The Audit Committee pre-approves all auditing services and permitted non-audit services (including fees and terms thereof) to be performed for the Company by its principal accountant on a case-by-case basis, subject to the de minimis exceptions for non-audit services described in Section 10A(i)(1)(B) of the Exchange Act, which are approved by the Audit Committee before the completion of the audit.

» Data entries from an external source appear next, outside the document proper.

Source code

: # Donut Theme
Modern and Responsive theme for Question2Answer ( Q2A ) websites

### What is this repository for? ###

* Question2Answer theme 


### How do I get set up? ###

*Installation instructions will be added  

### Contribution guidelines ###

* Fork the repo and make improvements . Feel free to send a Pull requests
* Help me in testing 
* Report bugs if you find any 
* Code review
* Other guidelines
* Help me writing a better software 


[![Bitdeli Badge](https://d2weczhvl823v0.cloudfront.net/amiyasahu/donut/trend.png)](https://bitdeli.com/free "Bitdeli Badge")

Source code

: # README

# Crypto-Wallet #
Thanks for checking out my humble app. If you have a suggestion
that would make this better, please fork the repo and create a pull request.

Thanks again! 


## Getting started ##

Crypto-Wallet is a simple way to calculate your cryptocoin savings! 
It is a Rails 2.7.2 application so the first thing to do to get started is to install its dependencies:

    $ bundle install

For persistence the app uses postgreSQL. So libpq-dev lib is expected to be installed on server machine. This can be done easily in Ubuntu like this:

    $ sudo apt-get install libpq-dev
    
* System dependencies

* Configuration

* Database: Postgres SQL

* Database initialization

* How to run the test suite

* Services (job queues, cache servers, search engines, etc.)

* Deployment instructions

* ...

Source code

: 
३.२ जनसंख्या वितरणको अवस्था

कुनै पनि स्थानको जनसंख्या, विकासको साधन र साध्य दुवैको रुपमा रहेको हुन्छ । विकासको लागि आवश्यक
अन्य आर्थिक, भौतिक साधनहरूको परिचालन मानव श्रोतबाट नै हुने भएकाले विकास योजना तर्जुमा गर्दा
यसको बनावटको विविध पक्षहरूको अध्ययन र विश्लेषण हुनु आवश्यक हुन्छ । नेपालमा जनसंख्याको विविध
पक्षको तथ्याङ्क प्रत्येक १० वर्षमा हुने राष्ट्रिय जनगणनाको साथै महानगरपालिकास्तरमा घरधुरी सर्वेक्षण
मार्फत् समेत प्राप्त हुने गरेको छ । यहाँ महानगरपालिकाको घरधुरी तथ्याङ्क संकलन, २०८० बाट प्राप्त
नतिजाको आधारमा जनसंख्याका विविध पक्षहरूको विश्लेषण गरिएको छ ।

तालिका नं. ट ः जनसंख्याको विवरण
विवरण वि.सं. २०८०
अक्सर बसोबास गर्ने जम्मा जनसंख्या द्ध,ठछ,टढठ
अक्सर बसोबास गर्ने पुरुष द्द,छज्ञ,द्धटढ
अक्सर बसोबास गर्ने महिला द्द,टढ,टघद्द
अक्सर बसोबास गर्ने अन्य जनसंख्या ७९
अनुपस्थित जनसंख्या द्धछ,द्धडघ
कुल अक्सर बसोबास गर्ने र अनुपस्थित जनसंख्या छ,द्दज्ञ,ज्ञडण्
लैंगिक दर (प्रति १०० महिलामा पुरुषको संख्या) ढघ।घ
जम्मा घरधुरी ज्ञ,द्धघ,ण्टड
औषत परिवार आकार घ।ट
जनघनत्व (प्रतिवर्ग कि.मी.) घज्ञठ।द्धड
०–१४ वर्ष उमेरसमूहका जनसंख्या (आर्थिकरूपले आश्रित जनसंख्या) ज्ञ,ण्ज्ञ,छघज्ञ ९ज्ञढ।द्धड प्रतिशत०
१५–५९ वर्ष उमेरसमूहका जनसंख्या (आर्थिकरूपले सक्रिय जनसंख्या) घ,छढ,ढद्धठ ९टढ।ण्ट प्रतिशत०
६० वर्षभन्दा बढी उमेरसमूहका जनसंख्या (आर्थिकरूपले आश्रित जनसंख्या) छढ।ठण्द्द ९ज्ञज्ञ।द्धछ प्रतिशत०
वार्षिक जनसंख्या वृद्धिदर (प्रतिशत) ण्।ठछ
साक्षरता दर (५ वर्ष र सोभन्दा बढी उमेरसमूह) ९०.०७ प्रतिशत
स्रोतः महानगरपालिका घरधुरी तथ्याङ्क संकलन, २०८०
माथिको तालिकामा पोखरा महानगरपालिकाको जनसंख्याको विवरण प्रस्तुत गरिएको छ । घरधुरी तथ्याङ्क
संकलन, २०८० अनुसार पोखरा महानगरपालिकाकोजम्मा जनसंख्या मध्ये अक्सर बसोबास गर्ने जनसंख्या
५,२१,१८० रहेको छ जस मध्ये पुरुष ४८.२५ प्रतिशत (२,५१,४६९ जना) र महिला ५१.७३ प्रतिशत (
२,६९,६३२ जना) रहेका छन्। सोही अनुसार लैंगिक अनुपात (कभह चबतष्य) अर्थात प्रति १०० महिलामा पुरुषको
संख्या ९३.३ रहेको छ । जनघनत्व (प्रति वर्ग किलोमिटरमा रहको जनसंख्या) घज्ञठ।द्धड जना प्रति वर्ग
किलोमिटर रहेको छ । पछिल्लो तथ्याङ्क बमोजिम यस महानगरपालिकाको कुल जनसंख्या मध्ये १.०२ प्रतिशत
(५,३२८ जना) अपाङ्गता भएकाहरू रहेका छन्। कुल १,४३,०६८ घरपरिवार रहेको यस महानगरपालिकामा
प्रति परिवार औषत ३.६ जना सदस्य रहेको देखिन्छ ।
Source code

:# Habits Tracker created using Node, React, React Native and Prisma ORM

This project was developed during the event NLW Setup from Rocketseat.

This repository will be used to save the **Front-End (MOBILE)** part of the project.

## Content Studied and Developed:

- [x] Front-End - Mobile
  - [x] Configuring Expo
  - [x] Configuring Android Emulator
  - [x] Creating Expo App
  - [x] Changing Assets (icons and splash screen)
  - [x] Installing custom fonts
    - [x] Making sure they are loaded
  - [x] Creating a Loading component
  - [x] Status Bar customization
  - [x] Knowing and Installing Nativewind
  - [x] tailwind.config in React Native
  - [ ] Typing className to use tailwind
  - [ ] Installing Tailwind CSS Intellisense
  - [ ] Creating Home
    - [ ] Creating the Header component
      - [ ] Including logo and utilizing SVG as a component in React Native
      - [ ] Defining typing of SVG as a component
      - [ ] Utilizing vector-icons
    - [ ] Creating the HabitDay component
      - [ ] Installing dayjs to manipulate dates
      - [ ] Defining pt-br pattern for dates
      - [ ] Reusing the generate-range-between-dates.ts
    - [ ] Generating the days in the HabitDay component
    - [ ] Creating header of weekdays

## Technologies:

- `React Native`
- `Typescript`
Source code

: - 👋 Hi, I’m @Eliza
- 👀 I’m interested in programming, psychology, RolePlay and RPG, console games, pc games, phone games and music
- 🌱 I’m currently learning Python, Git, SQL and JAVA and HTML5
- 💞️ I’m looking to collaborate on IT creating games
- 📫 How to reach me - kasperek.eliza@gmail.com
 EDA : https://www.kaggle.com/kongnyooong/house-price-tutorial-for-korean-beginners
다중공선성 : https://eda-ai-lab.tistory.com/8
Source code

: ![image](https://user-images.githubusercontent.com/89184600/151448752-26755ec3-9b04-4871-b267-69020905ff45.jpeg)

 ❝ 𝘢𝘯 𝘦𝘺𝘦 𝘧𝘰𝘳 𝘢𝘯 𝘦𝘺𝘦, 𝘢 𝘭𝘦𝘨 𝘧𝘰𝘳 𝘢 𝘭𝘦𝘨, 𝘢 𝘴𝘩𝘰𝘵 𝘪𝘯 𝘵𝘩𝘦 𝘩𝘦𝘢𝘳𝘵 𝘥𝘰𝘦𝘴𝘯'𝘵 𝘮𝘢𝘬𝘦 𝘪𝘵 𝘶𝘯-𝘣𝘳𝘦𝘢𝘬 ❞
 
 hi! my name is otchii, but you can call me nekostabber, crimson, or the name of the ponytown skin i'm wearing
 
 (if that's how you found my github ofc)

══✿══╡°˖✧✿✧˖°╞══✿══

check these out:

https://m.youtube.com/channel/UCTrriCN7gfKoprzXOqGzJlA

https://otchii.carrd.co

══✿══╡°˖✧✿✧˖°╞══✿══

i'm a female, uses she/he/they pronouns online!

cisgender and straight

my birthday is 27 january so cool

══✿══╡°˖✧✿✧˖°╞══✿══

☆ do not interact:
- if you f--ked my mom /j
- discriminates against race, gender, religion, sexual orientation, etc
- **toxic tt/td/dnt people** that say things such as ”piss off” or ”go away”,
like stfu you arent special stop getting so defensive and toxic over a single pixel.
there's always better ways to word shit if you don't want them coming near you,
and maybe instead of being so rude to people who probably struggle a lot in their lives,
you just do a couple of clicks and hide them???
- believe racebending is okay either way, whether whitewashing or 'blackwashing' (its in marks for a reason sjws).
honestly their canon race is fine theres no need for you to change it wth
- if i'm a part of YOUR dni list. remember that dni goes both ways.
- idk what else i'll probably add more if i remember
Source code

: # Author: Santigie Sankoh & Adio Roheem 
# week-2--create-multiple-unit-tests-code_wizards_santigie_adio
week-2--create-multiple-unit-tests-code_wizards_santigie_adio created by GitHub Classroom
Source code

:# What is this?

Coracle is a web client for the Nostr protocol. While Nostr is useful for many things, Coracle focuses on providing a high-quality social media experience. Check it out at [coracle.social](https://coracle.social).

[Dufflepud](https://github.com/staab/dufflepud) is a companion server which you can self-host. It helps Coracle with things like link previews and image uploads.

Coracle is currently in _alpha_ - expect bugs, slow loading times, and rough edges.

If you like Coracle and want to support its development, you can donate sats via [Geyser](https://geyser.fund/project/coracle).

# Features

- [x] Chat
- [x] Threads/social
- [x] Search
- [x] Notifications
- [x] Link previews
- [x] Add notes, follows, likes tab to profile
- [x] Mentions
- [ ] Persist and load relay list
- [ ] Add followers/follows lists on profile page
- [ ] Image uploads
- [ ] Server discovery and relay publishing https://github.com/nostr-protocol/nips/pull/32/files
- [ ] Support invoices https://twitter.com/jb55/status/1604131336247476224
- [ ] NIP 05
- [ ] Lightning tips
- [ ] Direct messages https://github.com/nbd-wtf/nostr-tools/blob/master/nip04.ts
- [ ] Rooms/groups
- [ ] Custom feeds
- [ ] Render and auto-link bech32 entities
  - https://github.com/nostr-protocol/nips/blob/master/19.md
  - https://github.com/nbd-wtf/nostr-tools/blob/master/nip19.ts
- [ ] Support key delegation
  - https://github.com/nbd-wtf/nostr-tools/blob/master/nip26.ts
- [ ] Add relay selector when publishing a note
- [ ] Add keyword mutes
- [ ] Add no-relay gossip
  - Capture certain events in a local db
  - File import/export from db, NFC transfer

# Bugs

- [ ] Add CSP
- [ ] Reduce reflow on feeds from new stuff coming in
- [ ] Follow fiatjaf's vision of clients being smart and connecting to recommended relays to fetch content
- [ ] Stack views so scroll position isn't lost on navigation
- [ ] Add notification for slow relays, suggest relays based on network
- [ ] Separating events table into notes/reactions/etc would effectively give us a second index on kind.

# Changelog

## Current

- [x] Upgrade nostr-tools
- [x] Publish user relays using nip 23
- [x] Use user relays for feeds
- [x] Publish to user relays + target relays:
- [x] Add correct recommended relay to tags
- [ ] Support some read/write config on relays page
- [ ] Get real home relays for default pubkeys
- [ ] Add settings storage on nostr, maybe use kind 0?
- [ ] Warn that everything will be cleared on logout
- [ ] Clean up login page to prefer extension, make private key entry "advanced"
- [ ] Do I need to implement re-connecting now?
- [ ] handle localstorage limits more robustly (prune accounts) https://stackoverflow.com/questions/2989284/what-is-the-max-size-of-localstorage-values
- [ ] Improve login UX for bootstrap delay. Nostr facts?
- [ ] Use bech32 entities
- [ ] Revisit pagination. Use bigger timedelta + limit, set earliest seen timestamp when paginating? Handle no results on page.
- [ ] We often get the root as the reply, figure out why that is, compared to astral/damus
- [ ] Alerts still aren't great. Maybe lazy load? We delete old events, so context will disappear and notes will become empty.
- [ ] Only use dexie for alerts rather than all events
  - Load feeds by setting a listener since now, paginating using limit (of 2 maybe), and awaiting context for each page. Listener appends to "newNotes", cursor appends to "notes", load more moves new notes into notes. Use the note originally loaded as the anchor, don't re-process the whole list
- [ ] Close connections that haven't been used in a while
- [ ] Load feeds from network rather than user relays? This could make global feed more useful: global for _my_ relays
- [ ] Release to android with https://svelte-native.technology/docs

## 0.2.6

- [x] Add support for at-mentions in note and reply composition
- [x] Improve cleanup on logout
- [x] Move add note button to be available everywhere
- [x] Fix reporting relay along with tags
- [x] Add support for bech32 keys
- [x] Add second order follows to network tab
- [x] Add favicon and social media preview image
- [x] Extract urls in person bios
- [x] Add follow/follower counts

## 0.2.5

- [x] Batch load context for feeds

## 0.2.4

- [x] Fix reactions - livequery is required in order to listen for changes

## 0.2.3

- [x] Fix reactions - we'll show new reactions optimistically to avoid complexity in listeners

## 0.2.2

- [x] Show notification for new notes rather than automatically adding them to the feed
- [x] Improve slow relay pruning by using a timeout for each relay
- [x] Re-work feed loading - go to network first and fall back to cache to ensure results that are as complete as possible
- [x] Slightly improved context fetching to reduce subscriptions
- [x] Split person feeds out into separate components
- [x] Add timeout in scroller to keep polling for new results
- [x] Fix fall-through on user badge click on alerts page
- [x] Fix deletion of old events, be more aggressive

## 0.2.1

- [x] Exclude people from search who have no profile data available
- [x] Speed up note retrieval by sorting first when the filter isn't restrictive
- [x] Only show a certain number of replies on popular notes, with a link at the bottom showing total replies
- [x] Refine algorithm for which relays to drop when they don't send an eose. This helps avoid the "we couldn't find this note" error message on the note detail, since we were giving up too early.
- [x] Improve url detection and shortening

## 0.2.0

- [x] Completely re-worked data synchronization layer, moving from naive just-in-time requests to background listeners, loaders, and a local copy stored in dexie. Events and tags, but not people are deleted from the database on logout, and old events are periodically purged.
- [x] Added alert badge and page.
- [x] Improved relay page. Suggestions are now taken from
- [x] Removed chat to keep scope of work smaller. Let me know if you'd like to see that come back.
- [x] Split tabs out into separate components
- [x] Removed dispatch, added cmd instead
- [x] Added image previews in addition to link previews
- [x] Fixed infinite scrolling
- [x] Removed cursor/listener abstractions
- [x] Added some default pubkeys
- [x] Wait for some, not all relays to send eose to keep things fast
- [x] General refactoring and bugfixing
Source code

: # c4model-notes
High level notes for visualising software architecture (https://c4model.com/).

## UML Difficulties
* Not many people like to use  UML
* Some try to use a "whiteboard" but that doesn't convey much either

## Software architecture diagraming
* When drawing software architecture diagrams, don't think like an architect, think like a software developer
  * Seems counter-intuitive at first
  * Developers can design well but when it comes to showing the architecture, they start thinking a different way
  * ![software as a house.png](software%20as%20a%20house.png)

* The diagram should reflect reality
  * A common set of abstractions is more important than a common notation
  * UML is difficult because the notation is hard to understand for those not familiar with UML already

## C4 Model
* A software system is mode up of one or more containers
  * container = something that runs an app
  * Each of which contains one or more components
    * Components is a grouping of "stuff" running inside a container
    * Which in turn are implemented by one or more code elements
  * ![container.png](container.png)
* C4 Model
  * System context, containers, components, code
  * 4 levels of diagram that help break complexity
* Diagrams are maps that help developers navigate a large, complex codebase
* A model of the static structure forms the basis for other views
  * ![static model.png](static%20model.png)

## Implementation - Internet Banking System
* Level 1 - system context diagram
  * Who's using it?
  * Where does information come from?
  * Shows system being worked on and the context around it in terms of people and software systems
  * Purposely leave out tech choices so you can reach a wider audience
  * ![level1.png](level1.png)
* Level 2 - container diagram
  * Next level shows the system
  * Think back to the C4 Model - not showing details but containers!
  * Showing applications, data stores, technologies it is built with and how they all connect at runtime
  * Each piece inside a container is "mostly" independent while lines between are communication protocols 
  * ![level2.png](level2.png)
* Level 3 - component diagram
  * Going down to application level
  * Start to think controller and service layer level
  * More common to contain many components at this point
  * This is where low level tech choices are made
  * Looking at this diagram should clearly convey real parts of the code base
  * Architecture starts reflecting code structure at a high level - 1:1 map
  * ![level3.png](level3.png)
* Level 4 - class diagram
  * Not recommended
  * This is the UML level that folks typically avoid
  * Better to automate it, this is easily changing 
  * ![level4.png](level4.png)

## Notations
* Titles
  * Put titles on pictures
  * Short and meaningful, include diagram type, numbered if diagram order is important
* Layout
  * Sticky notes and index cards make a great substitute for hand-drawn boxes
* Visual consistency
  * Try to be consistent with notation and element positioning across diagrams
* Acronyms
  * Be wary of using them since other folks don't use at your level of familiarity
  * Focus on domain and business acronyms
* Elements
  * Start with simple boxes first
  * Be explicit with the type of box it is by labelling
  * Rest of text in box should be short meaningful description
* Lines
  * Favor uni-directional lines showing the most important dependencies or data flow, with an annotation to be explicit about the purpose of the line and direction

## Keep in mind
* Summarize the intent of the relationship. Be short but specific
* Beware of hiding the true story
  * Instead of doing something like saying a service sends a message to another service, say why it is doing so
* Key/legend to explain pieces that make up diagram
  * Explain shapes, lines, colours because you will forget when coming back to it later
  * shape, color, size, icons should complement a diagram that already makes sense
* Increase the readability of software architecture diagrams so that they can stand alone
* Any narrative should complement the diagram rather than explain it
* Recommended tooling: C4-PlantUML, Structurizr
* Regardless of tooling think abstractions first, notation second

The Audit Committee approved 100% of audit, tax, and all other services provided by any accounting firms.

 

No audit work was performed by persons other than the principal accountant's full-time, permanent employees.

 

 

PART IV

ITEM 15.    EXHIBITS AND FINANCIAL STATEMENT SCHEDULES

(A)

The following documents are filed as part of this report:

The Index to Exhibits appears at page 9 of this report.



 SIGNATURES

Pursuant to the requirements of Section 13 or 15(d) of the Securities Exchange Act of 1934, as amended, the registrant has duly caused this report to be signed on its behalf by the undersigned, thereunto duly authorized.

 

LOGIC DEVICES INCORPORATED

 

Dated: January 31, 2007

By:   /s/  William J. Volz                        

William J. Volz, President and

Principal Executive Officer

 

 

By:   /s/  Kimiko Milheim                      

Kimiko Milheim

Chief Financial Officer


 

INDEX TO EXHIBITS

Exhibit No.

 

Description

 

3.1

Articles of Incorporation, as amended. [3.1] (1)

3.2

Bylaws, as amended. [3.1] (1)

10.1

Real Estate lease regarding Registrant's Sunnyvale facilities. [10.2] (2)

10.2

LOGIC Devices Incorporated 1996 Stock Incentive Plan. [99.1] (3)

10.3

LOGIC Devices Incorporated 1998 Director Stock Incentive Plan, as amended. [10.3] (4)

10.4

Rights Agreement, dated April 30, 1997. [1] (5)

10.5

Registration Rights Agreement dated October 3, 1998 between William J. Volz, BRT Partnership, and Registrant. [10.19] (6)

23.1

Consent letter of Perry-Smith LLP. [23.1] (7)

31.1*

Certification of Chief Executive Officer pursuant to Exchange Act Rules 13a-14 and 15d-14.

31.2*

Certification of Chief Financial Officer pursuant to Exchange Act Rules 13a-14 and 15d-14.

32.1*

Certifications of Chief Executive Officer and Chief Financial Officer pursuant to 18 U.S.C. Section 1350.

 

 

* Filed with this report.

 

[  ]

Exhibits so marked have been previously filed with the Securities and Exchange Commission (SEC) as exhibits to the filings shown below under the exhibit numbers indicated following the respective document description and are incorporated herein by reference.

 

(1)

Quarterly Report on Form 10-Q for the fiscal quarter ended December 31, 2004, as filed with the SEC on January 26, 2005.

 

(2)

Annual Report on Form 10-K for the fiscal year ended September 29, 2002, as filed with the SEC on December 10, 2002.

 

(3)

Registration Statement on Form S-8, as filed with the SEC on August 17, 1997 [Registration No. 333-32819].

 

(4)

Quarterly Report on Form 10-Q for the fiscal quarter ended March 31, 2004, as filed with the SEC on May 12, 2004.

 

(5)

Registration Statement on Form 8-A, as filed with the SEC on May 5, 1997 [Registration No. 000-17187].

 

(6)

Annual Report on Form 10-K for the transition period January 1, 1998 to October 3, 1999, as filed with the SEC on January 13, 1999.

 

(7)

Annual Report on Form 10-K for the fiscal year ended September 30, 2006, as originally filed with the SEC on December 7, 2006.